Киргиз неверяще покачал головой. Посмотрел на паромщика. Что его смутило — моя бравада или собственные навыки переговорщика?
Оказалось — второе.
— Не поплывет. Забоится.
— Тогда я ему паром сожгу, так и объясни. И еще скажи, чтобы был крайне убедителен. Пусть передаст бухарцам, что их сестры скоро будут греть мою постель, а матери… Ну, не знаю. Придумай что-нибудь убойное. Чтобы их аж от злобы расперло.
Есентимир цокнул языком.
— Если паромщику пригрозить, что паром сожжем, он все за нас сам сделает. Отомстить захочет. Он тысячу танга в год платит за право перевозки, любой на его месте разозлится.
— Ну так действуй, — я с удовольствием потянулся.

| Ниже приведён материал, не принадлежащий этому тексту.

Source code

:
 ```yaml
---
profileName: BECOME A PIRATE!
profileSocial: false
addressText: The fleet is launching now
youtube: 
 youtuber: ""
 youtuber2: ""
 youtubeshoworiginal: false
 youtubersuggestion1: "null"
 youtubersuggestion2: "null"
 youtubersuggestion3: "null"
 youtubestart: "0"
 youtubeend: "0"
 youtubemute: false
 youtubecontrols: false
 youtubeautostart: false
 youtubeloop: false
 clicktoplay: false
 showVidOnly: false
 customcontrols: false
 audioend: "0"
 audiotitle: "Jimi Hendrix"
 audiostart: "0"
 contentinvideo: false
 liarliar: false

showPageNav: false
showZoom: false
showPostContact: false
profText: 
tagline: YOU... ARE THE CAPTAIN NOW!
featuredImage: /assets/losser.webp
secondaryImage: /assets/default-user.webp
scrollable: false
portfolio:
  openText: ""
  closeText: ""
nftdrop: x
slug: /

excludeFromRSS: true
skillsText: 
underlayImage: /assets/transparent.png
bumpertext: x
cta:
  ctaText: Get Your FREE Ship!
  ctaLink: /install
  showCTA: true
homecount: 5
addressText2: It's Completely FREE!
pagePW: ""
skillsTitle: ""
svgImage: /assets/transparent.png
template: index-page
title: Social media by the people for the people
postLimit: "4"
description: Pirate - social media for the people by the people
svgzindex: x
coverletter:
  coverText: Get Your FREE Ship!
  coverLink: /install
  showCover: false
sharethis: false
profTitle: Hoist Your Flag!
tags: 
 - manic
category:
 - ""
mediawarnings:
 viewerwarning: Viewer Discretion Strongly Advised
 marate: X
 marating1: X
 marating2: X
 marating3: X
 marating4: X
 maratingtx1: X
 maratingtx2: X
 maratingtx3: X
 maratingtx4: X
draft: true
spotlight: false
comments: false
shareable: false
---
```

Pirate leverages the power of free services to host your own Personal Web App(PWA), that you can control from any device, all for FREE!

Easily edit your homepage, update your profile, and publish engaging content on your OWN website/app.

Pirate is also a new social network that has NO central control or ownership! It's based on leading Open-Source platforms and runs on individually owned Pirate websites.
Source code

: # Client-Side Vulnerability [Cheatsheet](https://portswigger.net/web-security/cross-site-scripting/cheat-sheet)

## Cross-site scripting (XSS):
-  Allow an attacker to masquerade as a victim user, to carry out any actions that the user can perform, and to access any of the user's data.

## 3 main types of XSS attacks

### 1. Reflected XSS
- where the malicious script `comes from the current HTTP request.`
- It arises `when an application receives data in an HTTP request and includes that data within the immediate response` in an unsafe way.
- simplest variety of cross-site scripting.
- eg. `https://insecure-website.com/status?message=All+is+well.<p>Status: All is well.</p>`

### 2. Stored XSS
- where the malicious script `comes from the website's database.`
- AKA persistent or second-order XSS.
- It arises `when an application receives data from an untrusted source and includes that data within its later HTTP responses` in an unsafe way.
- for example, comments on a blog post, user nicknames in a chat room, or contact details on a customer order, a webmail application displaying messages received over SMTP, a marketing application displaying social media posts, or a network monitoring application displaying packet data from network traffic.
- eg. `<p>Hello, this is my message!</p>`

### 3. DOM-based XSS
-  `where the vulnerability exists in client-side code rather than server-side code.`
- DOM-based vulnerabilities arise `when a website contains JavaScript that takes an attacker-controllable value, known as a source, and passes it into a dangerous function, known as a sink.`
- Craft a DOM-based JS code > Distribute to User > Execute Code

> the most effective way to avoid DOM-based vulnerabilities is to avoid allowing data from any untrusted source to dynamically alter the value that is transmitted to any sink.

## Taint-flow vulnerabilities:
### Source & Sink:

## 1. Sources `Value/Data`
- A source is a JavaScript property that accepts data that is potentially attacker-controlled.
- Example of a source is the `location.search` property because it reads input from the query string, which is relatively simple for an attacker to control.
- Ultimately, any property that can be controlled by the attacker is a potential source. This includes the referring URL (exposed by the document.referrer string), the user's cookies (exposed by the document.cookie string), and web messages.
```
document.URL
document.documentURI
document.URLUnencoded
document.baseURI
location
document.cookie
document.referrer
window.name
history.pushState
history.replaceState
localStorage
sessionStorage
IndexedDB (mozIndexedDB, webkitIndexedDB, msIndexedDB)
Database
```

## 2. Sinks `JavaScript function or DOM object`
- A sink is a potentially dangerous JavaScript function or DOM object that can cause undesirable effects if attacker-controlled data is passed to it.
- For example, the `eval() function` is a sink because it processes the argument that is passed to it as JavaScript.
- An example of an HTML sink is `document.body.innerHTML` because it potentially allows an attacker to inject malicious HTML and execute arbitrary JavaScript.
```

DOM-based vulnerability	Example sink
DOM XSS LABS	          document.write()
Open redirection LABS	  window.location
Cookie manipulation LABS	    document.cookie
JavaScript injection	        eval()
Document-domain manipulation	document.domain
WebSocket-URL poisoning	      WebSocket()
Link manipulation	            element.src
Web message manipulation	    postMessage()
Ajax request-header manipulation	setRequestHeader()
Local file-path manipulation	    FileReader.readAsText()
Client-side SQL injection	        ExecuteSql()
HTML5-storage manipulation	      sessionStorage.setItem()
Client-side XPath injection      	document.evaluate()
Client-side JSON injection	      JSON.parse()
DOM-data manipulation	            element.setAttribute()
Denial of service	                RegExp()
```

Наш толмач зашагал к перевозчику с решительным видом — уже привык, что я слов на ветер не бросаю. Через минуту с берега понеслись яростные крики. Чтобы придать ускорения процессу, вытащил из седельной кобуры пистолет, проверил затравочный порох и выстрелил в сторону реки над головами спорщиков. Вернее, попытался выстрелить. Пистолет позорно дал осечку. Ну до чего ненадежное оружие, эти кремневые пиф-паф! То кремень подведет, то порох, то вообще не пойми что… Не пистолет, а упертый ишак!
Пока возился с ним, паром отчалил и бодро двинулся к противоположному берегу, сносимый течением. У меня не было уверенности, что его владелец выполнит порученное, но, как говорится, попытка не пытка. Все равно ничего иного, кроме как бросить вызов бухарцам, мне в голову не пришло. На месте их командира я скорее заподозрил бы засаду, но кто знает, какие демоны завладели его душой? Быть может, найдется в войске смельчак, возжелавший лично пролить первую кровь урусов?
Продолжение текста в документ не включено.